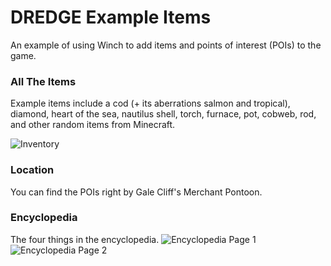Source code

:﻿# DREDGE Example Items

An example of using Winch to add items and points of interest (POIs) to the game.

### All The Items
Example items include a cod (+ its aberrations salmon and tropical), diamond, heart of the sea, nautilus shell, torch, furnace, pot, cobweb, rod, and other random items from Minecraft.

![Inventory](https://github.com/user-attachments/assets/fe08b9d6-fec5-421a-8aaf-4021c035c4a1)

### Location
You can find the POIs right by Gale Cliff's Merchant Pontoon.

### Encyclopedia
The four things in the encyclopedia.
![Encyclopedia Page 1](https://github.com/user-attachments/assets/2eb57730-e7ff-4e8e-a2e0-8770dc2d305b)
![Encyclopedia Page 2](https://github.com/user-attachments/assets/32966a3a-c323-4670-b4d9-ddef19a081ab)
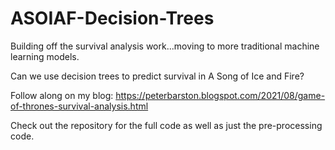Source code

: # ASOIAF-Decision-Trees


Building off the survival analysis work...moving to more traditional machine learning models. 

Can we use decision trees to predict survival in A Song of Ice and Fire? 

Follow along on my blog: https://peterbarston.blogspot.com/2021/08/game-of-thrones-survival-analysis.html

Check out the repository for the full code as well as just the pre-processing code. 

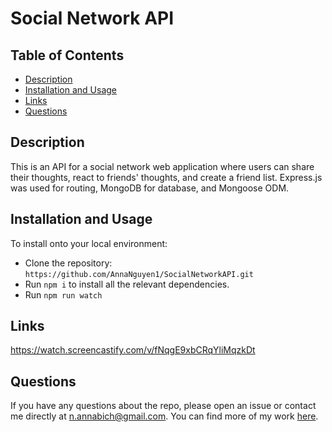 # Social Network API

## Table of Contents

- [Description](#Description)
- [Installation and Usage](#Installation-and-usage)
- [Links](#Links)
- [Questions](#Questions)

## Description

This is an API for a social network web application where users can share their thoughts, react to friends' thoughts, and create a friend list. Express.js was used for routing, MongoDB for database, and Mongoose ODM.

## Installation and Usage

To install onto your local environment:

- Clone the repository: `https://github.com/AnnaNguyen1/SocialNetworkAPI.git`
- Run `npm i` to install all the relevant dependencies.
- Run `npm run watch`

## Links

https://watch.screencastify.com/v/fNqgE9xbCRqYliMqzkDt

## Questions

If you have any questions about the repo, please open an issue or contact me directly at n.annabich@gmail.com. You can find more of my work <a href="https://github.com/AnnaNguyen1" target="_blank">here</a>.
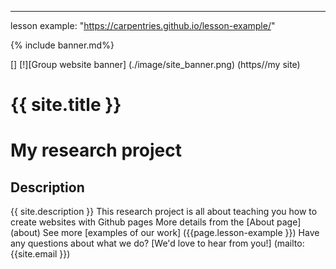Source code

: ---
lesson example: "https://carpentries.github.io/lesson-example/"

{% include banner.md%}

[] [!][Group website banner] (./image/site_banner.png) (https//my site)
# {{ site.title }}
# My research project
## Description
{{ site.description }}
This research project is all about teaching you how to create websites with Github pages
More details from the [About page] (about)
See more [examples of our work] ({{page.lesson-example }})
Have any questions about what we do? [We'd love to hear from you!] (mailto:{{site.email }})
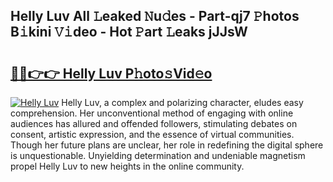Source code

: ## Helly Luv All 𝙻eaked 𝙽u𝚍es - Part-qj7 𝙿hotos B𝚒kini 𝚅𝚒deo - Hot 𝙿art 𝙻eaks jJJsW

# <h2><a href="http://ld44t3b.urlbe.top/?page=Helly+Luv">🔗🔗👉👉 Helly Luv P𝚑oto𝚜Vid𝚎o</a></h2>

[![Helly Luv](https://i.imgur.com/eBuTRDB.gif)](http://ld44t3b.urlbe.top/?page=Helly+Luv)
Helly Luv, a complex and polarizing character, eludes easy comprehension. Her unconventional method of engaging with online audiences has allured and offended followers, stimulating debates on consent, artistic expression, and the essence of virtual communities. Though her future plans are unclear, her role in redefining the digital sphere is unquestionable. Unyielding determination and undeniable magnetism propel Helly Luv to new heights in the online community.
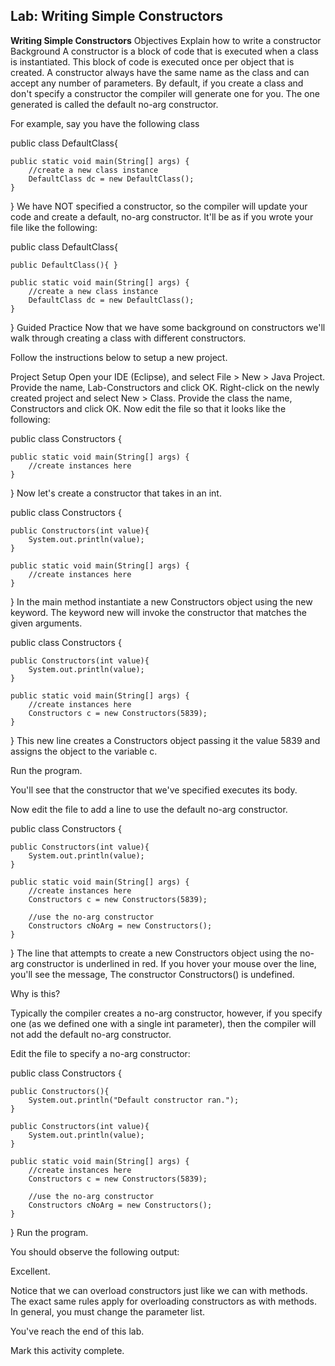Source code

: ## **Lab: Writing Simple Constructors**

**Writing Simple Constructors**
Objectives
Explain how to write a constructor
Background
A constructor is a block of code that is executed when a class is instantiated. This block of code is executed once per object that is created. A constructor always have the same name as the class and can accept any number of parameters. By default, if you create a class and don't specify a constructor the compiler will generate one for you. The one generated is called the default no-arg constructor.

For example, say you have the following class

public class DefaultClass{

    public static void main(String[] args) {
        //create a new class instance
        DefaultClass dc = new DefaultClass();
    }
}
We have NOT specified a constructor, so the compiler will update your code and create a default, no-arg constructor. It'll be as if you wrote your file like the following:

public class DefaultClass{

    public DefaultClass(){ }

    public static void main(String[] args) {
        //create a new class instance
        DefaultClass dc = new DefaultClass();
    }
}
Guided Practice
Now that we have some background on constructors we'll walk through creating a class with different constructors.

Follow the instructions below to setup a new project. 

Project Setup
Open your IDE (Eclipse), and select File > New > Java Project. Provide the name, Lab-Constructors and click OK. Right-click on the newly created project and select New > Class. Provide the class the name, Constructors and click OK. Now edit the file so that it looks like the following:

public class Constructors {

    public static void main(String[] args) {
        //create instances here
    }
}
Now let's create a constructor that takes in an int.

public class Constructors {

    public Constructors(int value){
        System.out.println(value);
    }

    public static void main(String[] args) {
        //create instances here
    }
}
In the main method instantiate a new Constructors object using the new keyword. The keyword new will invoke the constructor that matches the given arguments. 

public class Constructors {

    public Constructors(int value){
        System.out.println(value);
    }

    public static void main(String[] args) {
        //create instances here
        Constructors c = new Constructors(5839);
    }
}
This new line creates a Constructors object passing it the value 5839 and assigns the object to the variable c.

Run the program.

You'll see that the constructor that we've specified executes its body.



Now edit the file to add a line to use the default no-arg constructor.

public class Constructors {

    public Constructors(int value){
        System.out.println(value);
    }

    public static void main(String[] args) {
        //create instances here
        Constructors c = new Constructors(5839);

        //use the no-arg constructor
        Constructors cNoArg = new Constructors();
    }
}
The line that attempts to create a new Constructors object using the no-arg constructor is underlined in red. If you hover your mouse over the line, you'll see the message, The constructor Constructors() is undefined.



Why is this?

Typically the compiler creates a no-arg constructor, however, if you specify one (as we defined one with a single int parameter), then the compiler will not add the default no-arg constructor.

Edit the file to specify a no-arg constructor:

public class Constructors {

    public Constructors(){
        System.out.println("Default constructor ran.");
    }

    public Constructors(int value){
        System.out.println(value);
    }

    public static void main(String[] args) {
        //create instances here
        Constructors c = new Constructors(5839);

        //use the no-arg constructor
        Constructors cNoArg = new Constructors();
    }
}
Run the program.

You should observe the following output:



Excellent.

Notice that we can overload constructors just like we can with methods. The exact same rules apply for overloading constructors as with methods. In general, you must change the parameter list. 

You've reach the end of this lab.

Mark this activity complete.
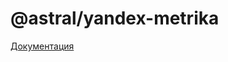 # @astral/yandex-metrika

[Документация](https://github.com/kaluga-astral/yandex-metric/blob/main/README.md)

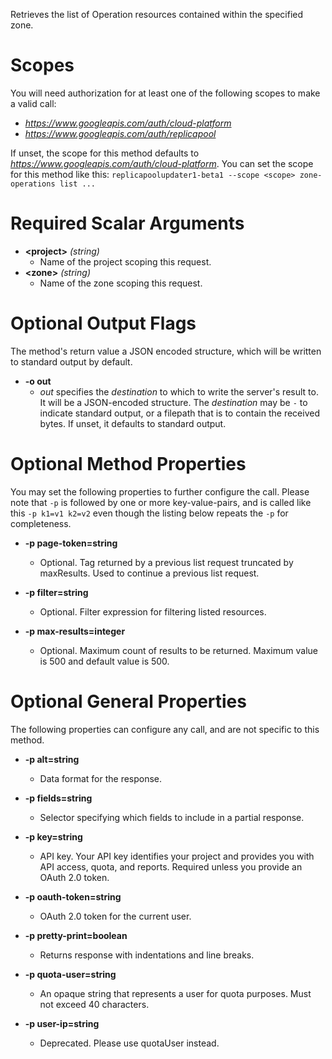 Retrieves the list of Operation resources contained within the specified zone.
# Scopes

You will need authorization for at least one of the following scopes to make a valid call:

* *https://www.googleapis.com/auth/cloud-platform*
* *https://www.googleapis.com/auth/replicapool*

If unset, the scope for this method defaults to *https://www.googleapis.com/auth/cloud-platform*.
You can set the scope for this method like this: `replicapoolupdater1-beta1 --scope <scope> zone-operations list ...`
# Required Scalar Arguments
* **&lt;project&gt;** *(string)*
    - Name of the project scoping this request.
* **&lt;zone&gt;** *(string)*
    - Name of the zone scoping this request.

# Optional Output Flags

The method's return value a JSON encoded structure, which will be written to standard output by default.

* **-o out**
    - *out* specifies the *destination* to which to write the server's result to.
      It will be a JSON-encoded structure.
      The *destination* may be `-` to indicate standard output, or a filepath that is to contain the received bytes.
      If unset, it defaults to standard output.
# Optional Method Properties

You may set the following properties to further configure the call. Please note that `-p` is followed by one 
or more key-value-pairs, and is called like this `-p k1=v1 k2=v2` even though the listing below repeats the
`-p` for completeness.

* **-p page-token=string**
    - Optional. Tag returned by a previous list request truncated by maxResults. Used to continue a previous list request.

* **-p filter=string**
    - Optional. Filter expression for filtering listed resources.

* **-p max-results=integer**
    - Optional. Maximum count of results to be returned. Maximum value is 500 and default value is 500.

# Optional General Properties

The following properties can configure any call, and are not specific to this method.

* **-p alt=string**
    - Data format for the response.

* **-p fields=string**
    - Selector specifying which fields to include in a partial response.

* **-p key=string**
    - API key. Your API key identifies your project and provides you with API access, quota, and reports. Required unless you provide an OAuth 2.0 token.

* **-p oauth-token=string**
    - OAuth 2.0 token for the current user.

* **-p pretty-print=boolean**
    - Returns response with indentations and line breaks.

* **-p quota-user=string**
    - An opaque string that represents a user for quota purposes. Must not exceed 40 characters.

* **-p user-ip=string**
    - Deprecated. Please use quotaUser instead.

Task statement » Your answer should be the lines of the listing above between the line holding "- *out* specifies" and the line holding "You may set", inclusive, restated word for word and alone.

Solution for this problem »
    - *out* specifies the *destination* to which to write the server's result to.
      It will be a JSON-encoded structure.
      The *destination* may be `-` to indicate standard output, or a filepath that is to contain the received bytes.
      If unset, it defaults to standard output.
# Optional Method Properties

You may set the following properties to further configure the call. Please note that `-p` is followed by one 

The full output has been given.